MATERIAL FOR THIS TASK: Begin

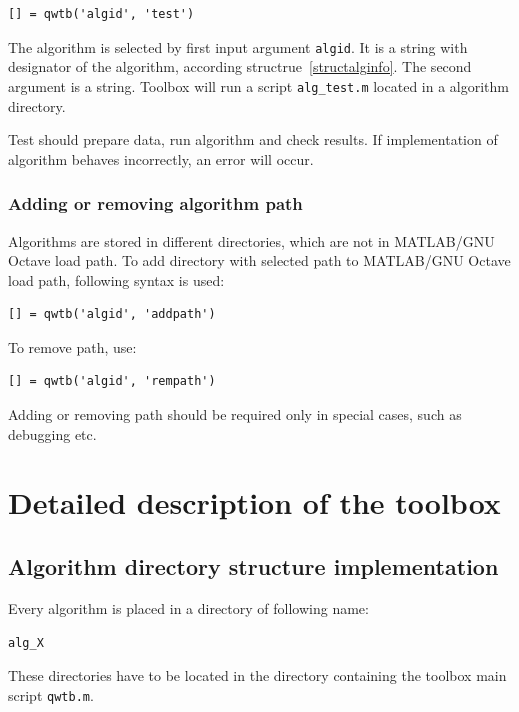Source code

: \documentclass[12pt,a4paper,oneside]{report} %
\def\matlab{{\sc MATLAB}\xspace}
\def\octave{{\sc GNU Octave}\xspace}
\def\mgo{\matlab/\octave\xspace}
\begin{document}
\begin{lstlisting}
[] = qwtb('algid', 'test')
\end{lstlisting}

The algorithm is selected by first input argument \lstinline{algid}. It is a string with
designator of the algorithm, according structrue~\ref{structalginfo}. The second argument is a
string. Toolbox will run a script \lstinline{alg_test.m} located in a algorithm directory.

Test should prepare data, run algorithm and check results. If implementation of algorithm
behaves incorrectly, an error will occur.

\subsection{Adding or removing algorithm path} %
Algorithms are stored in different directories, which are not in \mgo load path. To add directory
with selected path to \mgo load path, following syntax is used:

\begin{lstlisting}
[] = qwtb('algid', 'addpath')
\end{lstlisting}

To remove path, use:

\begin{lstlisting}
[] = qwtb('algid', 'rempath')
\end{lstlisting}

Adding or removing path should be required only in special cases, such as debugging etc.

\chapter{Detailed description of the toolbox} %
\section{Algorithm directory structure implementation} %
Every algorithm is placed in a directory of following name:
\begin{center}
        {\tt alg\_X}
\end{center}
These directories have to be located in the directory containing the toolbox main script {\tt qwtb.m}.
\end{document}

MATERIAL FOR THIS TASK: End

# WHAT THE TASK ASKS:
Nothing but the lines from the one containing "[] = qwtb('algid', 'addpath')" to the last line of the listing above belongs in the answer; restate each word for word.

# SOLUTION TO THE PROBLEM:
[] = qwtb('algid', 'addpath')
\end{lstlisting}

To remove path, use:

\begin{lstlisting}
[] = qwtb('algid', 'rempath')
\end{lstlisting}

Adding or removing path should be required only in special cases, such as debugging etc.

\chapter{Detailed description of the toolbox} %
\section{Algorithm directory structure implementation} %
Every algorithm is placed in a directory of following name:
\begin{center}
        {\tt alg\_X}
\end{center}
These directories have to be located in the directory containing the toolbox main script {\tt qwtb.m}.
\end{document}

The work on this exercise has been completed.